Limitations — What Bukti Does Not Verify

This page documents what Bukti cannot verify, where the system's claims are weaker than they might appear, and which gaps are documented known limitations rather than undetected bugs.

Bukti's credibility depends on honest disclosure of its limits. An overconfident system whose limits are unknown is more dangerous than an honest system with documented gaps. This page is the honest version.

Calibration

All scoring parameters today carry calibrated: false. The evidence weights, half-lives, and prior parameters are theory-informed defaults derived from the predictive-validity literature (primarily Sackett 2022, Arthur 1998, Wang 2013). They are not fitted to Bukti's own outcome data and have not been validated against observed real-world capability assessments.

What this means in practice: the system's predicted substantive scores (e.g., a median of 0.72) are best interpreted as "this entity has a reasonable body of evidence for this capability" — not as "there is a 72% probability this entity is competent." The latter interpretation requires calibration. See calibration-status.md.
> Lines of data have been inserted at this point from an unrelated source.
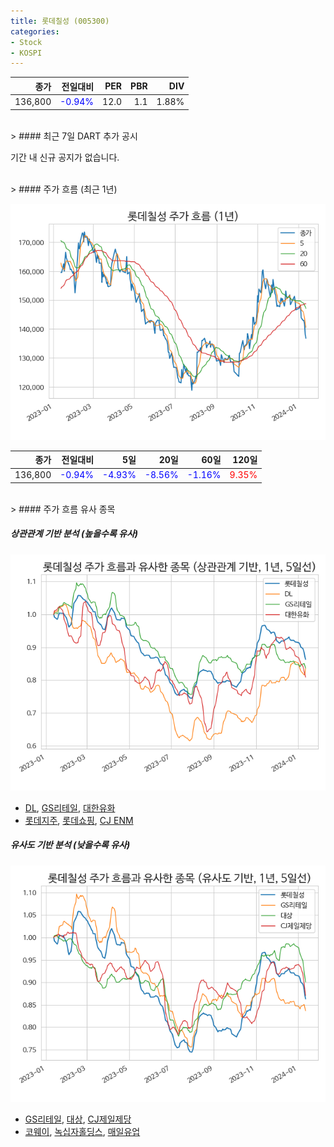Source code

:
 ```yaml
---
title: 롯데칠성 (005300)
categories:
- Stock
- KOSPI
---
```


|종가|전일대비|PER|PBR|DIV|
|---:|-------:|--:|--:|--:|
|136,800|<span style="color: blue">-0.94%</span>|12.0|1.1|1.88%|

<!-- more -->

<br>
> #### 최근 7일 DART 추가 공시

기간 내 신규 공지가 없습니다.

<br>
> #### 주가 흐름 (최근 1년)

![005300](/assets/images/stock/005300.png)

|종가|전일대비|5일|20일|60일|120일|
|---:|-------:|--:|---:|---:|----:|
|136,800|<span style="color: blue">-0.94%</span>|<span style="color: blue">-4.93%</span>|<span style="color: blue">-8.56%</span>|<span style="color: blue">-1.16%</span>|<span style="color: red">9.35%</span>|

<br>
> #### 주가 흐름 유사 종목

##### 상관관계 기반 분석 (높을수록 유사)
![005300](/assets/images/stock/005300_corr.png)
- [DL](/000210/), [GS리테일](/007070/), [대한유화](/006650/)
- [롯데지주](/004990/), [롯데쇼핑](/023530/), [CJ ENM](/035760/)

##### 유사도 기반 분석 (낮을수록 유사)
![005300](/assets/images/stock/005300_sim.png)
- [GS리테일](/007070/), [대상](/001680/), [CJ제일제당](/097950/)
- [코웨이](/021240/), [녹십자홀딩스](/005250/), [매일유업](/267980/)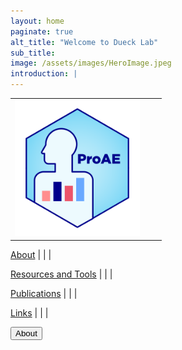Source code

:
 ```yaml
---
layout: home
paginate: true
alt_title: "Welcome to Dueck Lab"
sub_title: 
image: /assets/images/HeroImage.jpeg
introduction: |
---
```


| | | |
|:-------------------------:|:-------------------------:|:-------------------------:|
|<img width="200" alt="ProAE" src="/assets/images/ProAE_no_background.png"> 

[About](https://duecklab.github.io/about) |  | |  

[Resources and Tools](https://duecklab.github.io/tools) |  | |  

[Publications](https://duecklab.github.io/publications) |  | |  

[Links](https://duecklab.github.io/links) |  | |  

<button>About</button>
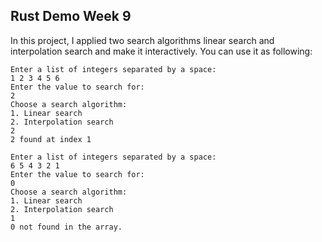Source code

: ## Rust Demo Week 9

In this project, I applied two search algorithms linear search and interpolation search and make it interactively. You can use it as following:

```
Enter a list of integers separated by a space:
1 2 3 4 5 6
Enter the value to search for:
2
Choose a search algorithm:
1. Linear search
2. Interpolation search
2
2 found at index 1
```

```
Enter a list of integers separated by a space:
6 5 4 3 2 1
Enter the value to search for:
0
Choose a search algorithm:
1. Linear search
2. Interpolation search
1
0 not found in the array.
```

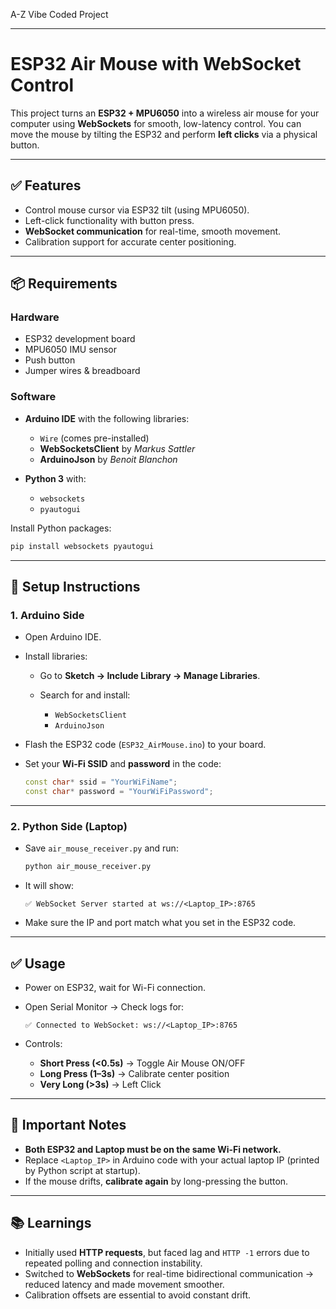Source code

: A-Z Vibe Coded Project

---

# **ESP32 Air Mouse with WebSocket Control**

This project turns an **ESP32 + MPU6050** into a wireless air mouse for your computer using **WebSockets** for smooth, low-latency control. You can move the mouse by tilting the ESP32 and perform **left clicks** via a physical button.

---

## ✅ **Features**

* Control mouse cursor via ESP32 tilt (using MPU6050).
* Left-click functionality with button press.
* **WebSocket communication** for real-time, smooth movement.
* Calibration support for accurate center positioning.

---

## 📦 **Requirements**

### **Hardware**

* ESP32 development board
* MPU6050 IMU sensor
* Push button
* Jumper wires & breadboard

### **Software**

* **Arduino IDE** with the following libraries:

  * `Wire` (comes pre-installed)
  * **WebSocketsClient** by *Markus Sattler*
  * **ArduinoJson** by *Benoit Blanchon*
* **Python 3** with:

  * `websockets`
  * `pyautogui`

Install Python packages:

```bash
pip install websockets pyautogui
```

---

## 🔧 **Setup Instructions**

### **1. Arduino Side**

* Open Arduino IDE.
* Install libraries:

  * Go to **Sketch → Include Library → Manage Libraries**.
  * Search for and install:

    * `WebSocketsClient`
    * `ArduinoJson`
* Flash the ESP32 code (`ESP32_AirMouse.ino`) to your board.
* Set your **Wi-Fi SSID** and **password** in the code:

  ```cpp
  const char* ssid = "YourWiFiName";
  const char* password = "YourWiFiPassword";
  ```

---

### **2. Python Side (Laptop)**

* Save `air_mouse_receiver.py` and run:

  ```bash
  python air_mouse_receiver.py
  ```
* It will show:

  ```
  ✅ WebSocket Server started at ws://<Laptop_IP>:8765
  ```
* Make sure the IP and port match what you set in the ESP32 code.

---

## ✅ **Usage**

* Power on ESP32, wait for Wi-Fi connection.
* Open Serial Monitor → Check logs for:

  ```
  ✅ Connected to WebSocket: ws://<Laptop_IP>:8765
  ```
* Controls:

  * **Short Press (<0.5s)** → Toggle Air Mouse ON/OFF
  * **Long Press (1–3s)** → Calibrate center position
  * **Very Long (>3s)** → Left Click

---

## 📌 **Important Notes**

* **Both ESP32 and Laptop must be on the same Wi-Fi network.**
* Replace `<Laptop_IP>` in Arduino code with your actual laptop IP (printed by Python script at startup).
* If the mouse drifts, **calibrate again** by long-pressing the button.

---

## 📚 **Learnings**

* Initially used **HTTP requests**, but faced lag and `HTTP -1` errors due to repeated polling and connection instability.
* Switched to **WebSockets** for real-time bidirectional communication → reduced latency and made movement smoother.
* Calibration offsets are essential to avoid constant drift.

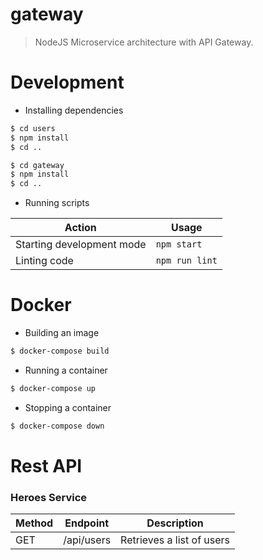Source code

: # gateway

> NodeJS Microservice architecture with API Gateway.

# Development

* Installing dependencies

```bash
$ cd users
$ npm install
$ cd ..

$ cd gateway
$ npm install
$ cd ..
```

* Running scripts

| Action                    | Usage          |
| ------------------------- | -------------- |
| Starting development mode | `npm start`    |
| Linting code              | `npm run lint` |

# Docker

* Building an image

```bash
$ docker-compose build
```

* Running a container

```bash
$ docker-compose up
```

* Stopping a container

```bash
$ docker-compose down
```

# Rest API

### Heroes Service

| Method | Endpoint        | Description                |
| ------ | --------------- | -------------------------- |
| GET    | /api/users      | Retrieves a list of users |
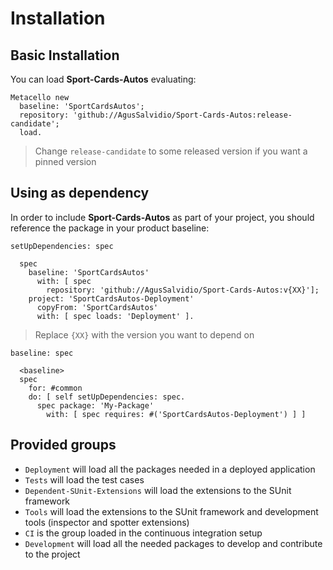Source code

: # Installation

## Basic Installation

You can load **Sport-Cards-Autos** evaluating:

```smalltalk
Metacello new
  baseline: 'SportCardsAutos';
  repository: 'github://AgusSalvidio/Sport-Cards-Autos:release-candidate';
  load.
```

> Change `release-candidate` to some released version if you want a pinned version

## Using as dependency

In order to include **Sport-Cards-Autos** as part of your project, you should
reference the package in your product baseline:

```smalltalk
setUpDependencies: spec

  spec
    baseline: 'SportCardsAutos'
      with: [ spec
        repository: 'github://AgusSalvidio/Sport-Cards-Autos:v{XX}'];
    project: 'SportCardsAutos-Deployment'
      copyFrom: 'SportCardsAutos'
      with: [ spec loads: 'Deployment' ].
```

> Replace `{XX}` with the version you want to depend on

```smalltalk
baseline: spec

  <baseline>
  spec
    for: #common
    do: [ self setUpDependencies: spec.
      spec package: 'My-Package'
        with: [ spec requires: #('SportCardsAutos-Deployment') ] ]
```

## Provided groups

- `Deployment` will load all the packages needed in a deployed application
- `Tests` will load the test cases
- `Dependent-SUnit-Extensions` will load the extensions to the SUnit framework
- `Tools` will load the extensions to the SUnit framework and development tools
  (inspector and spotter extensions)
- `CI` is the group loaded in the continuous integration setup
- `Development` will load all the needed packages to develop and contribute to
  the project
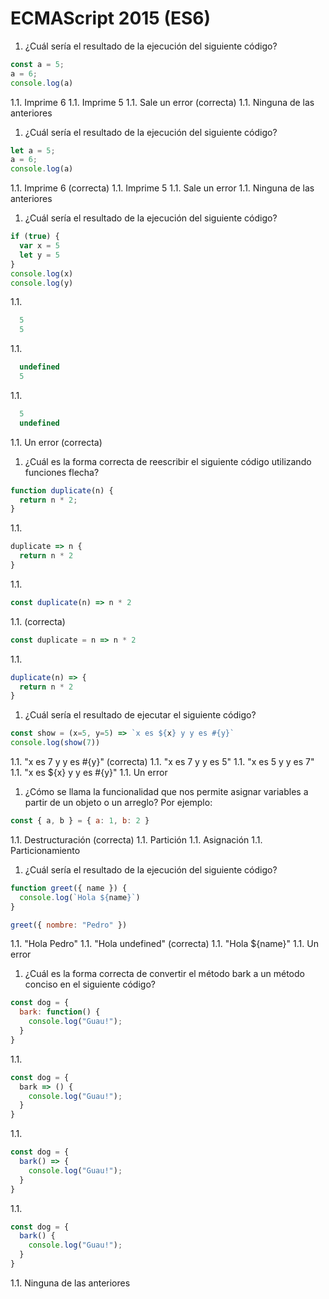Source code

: # ECMAScript 2015 (ES6)

1. ¿Cuál sería el resultado de la ejecución del siguiente código?

```javascript
const a = 5;
a = 6;
console.log(a)
```

  1.1. Imprime 6
  1.1. Imprime 5
  1.1. Sale un error (correcta)
  1.1. Ninguna de las anteriores

1. ¿Cuál sería el resultado de la ejecución del siguiente código?

```javascript
let a = 5;
a = 6;
console.log(a)
```

  1.1. Imprime 6 (correcta)
  1.1. Imprime 5
  1.1. Sale un error
  1.1. Ninguna de las anteriores

1. ¿Cuál sería el resultado de la ejecución del siguiente código?

```javascript
if (true) {
  var x = 5
  let y = 5
}
console.log(x)
console.log(y)
```

  1.1.
  ```javascript
    5
    5
  ```

  1.1.
  ```javascript
    undefined
    5
  ```

  1.1.
  ```javascript
    5
    undefined
  ```

  1.1. Un error (correcta)

1. ¿Cuál es la forma correcta de reescribir el siguiente código utilizando funciones flecha?

```javascript
function duplicate(n) {
  return n * 2;
}
```

  1.1.
  ```javascript
  duplicate => n {
    return n * 2
  }
  ```

  1.1.
  ```javascript
  const duplicate(n) => n * 2
  ```

  1.1. (correcta)
  ```javascript
  const duplicate = n => n * 2
  ```

  1.1.
  ```javascript
  duplicate(n) => {
    return n * 2
  }
  ```

1. ¿Cuál sería el resultado de ejecutar el siguiente código?

```javascript
const show = (x=5, y=5) => `x es ${x} y y es #{y}`
console.log(show(7))
```

  1.1. "x es 7 y y es #{y}" (correcta)
  1.1. "x es 7 y y es 5"
  1.1. "x es 5 y y es 7"
  1.1. "x es ${x} y y es #{y}"
  1.1. Un error

1. ¿Cómo se llama la funcionalidad que nos permite asignar variables a partir de un objeto o un arreglo? Por ejemplo:

```javascript
const { a, b } = { a: 1, b: 2 }
```

  1.1. Destructuración (correcta)
  1.1. Partición
  1.1. Asignación
  1.1. Particionamiento

1. ¿Cuál sería el resultado de la ejecución del siguiente código?

```javascript
function greet({ name }) {
  console.log(`Hola ${name}`)
}

greet({ nombre: "Pedro" })
```

  1.1. "Hola Pedro"
  1.1. "Hola undefined" (correcta)
  1.1. "Hola ${name}"
  1.1. Un error

1. ¿Cuál es la forma correcta de convertir el método bark a un método conciso en el siguiente código?

```javascript
const dog = {
  bark: function() {
    console.log("Guau!");
  }
}
```

  1.1.
  ```javascript
  const dog = {
    bark => () {
      console.log("Guau!");
    }
  }
  ```

  1.1.
  ```javascript
  const dog = {
    bark() => {
      console.log("Guau!");
    }
  }
  ```

  1.1.
  ```javascript
  const dog = {
    bark() {
      console.log("Guau!");
    }
  }
  ```

  1.1. Ninguna de las anteriores

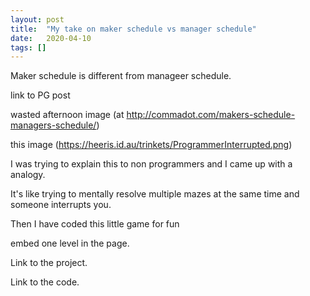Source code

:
 ```yaml
---
layout: post
title:  "My take on maker schedule vs manager schedule"
date:   2020-04-10
tags: []
---
```


Maker schedule is different from manageer schedule.

link to PG post

wasted afternoon image (at http://commadot.com/makers-schedule-managers-schedule/)

this image (https://heeris.id.au/trinkets/ProgrammerInterrupted.png)

I was trying to explain this to non programmers and I came up with a analogy.

It's like trying to mentally resolve multiple mazes at the same time and someone interrupts you.

Then I have coded this little game for fun

embed one level in the page.

Link to the project.

Link to the code.
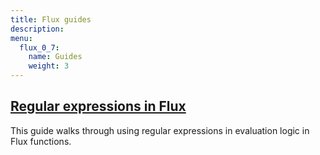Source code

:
 ```yaml
---
title: Flux guides
description:
menu:
  flux_0_7:
    name: Guides
    weight: 3
---
```


## [Regular expressions in Flux](/flux/v0.7/guides/regular-expressions)
This guide walks through using regular expressions in evaluation logic in Flux functions.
Identity verification gaps

Institutional VC signature verification is partial today. When an entity imports an Open Badges 3.0 credential and claims I3 identity grade via that credential, Bukti accepts the credential on database record integrity and logs a warning. The system does not yet fully verify the cryptographic signature against the issuer's DID document or check Rekor log entries. This means I3 via institutional VC is currently a softer guarantee than the I3 definition implies. Closing this gap is on the near-term roadmap.

No commit-signing verification yet. behavioral_artifact VOIs sourced from code commits receive the default weight regardless of whether the commits are cryptographically signed. Sigstore/GPG commit-signing verification is on the near-term roadmap. Until then, unsigned commits and signed commits receive the same treatment.

I4 is defined but has no issuance pipeline. No government-ID or KYC credential verification pathway exists today. I4 grade is reserved for future regulated-profession use cases.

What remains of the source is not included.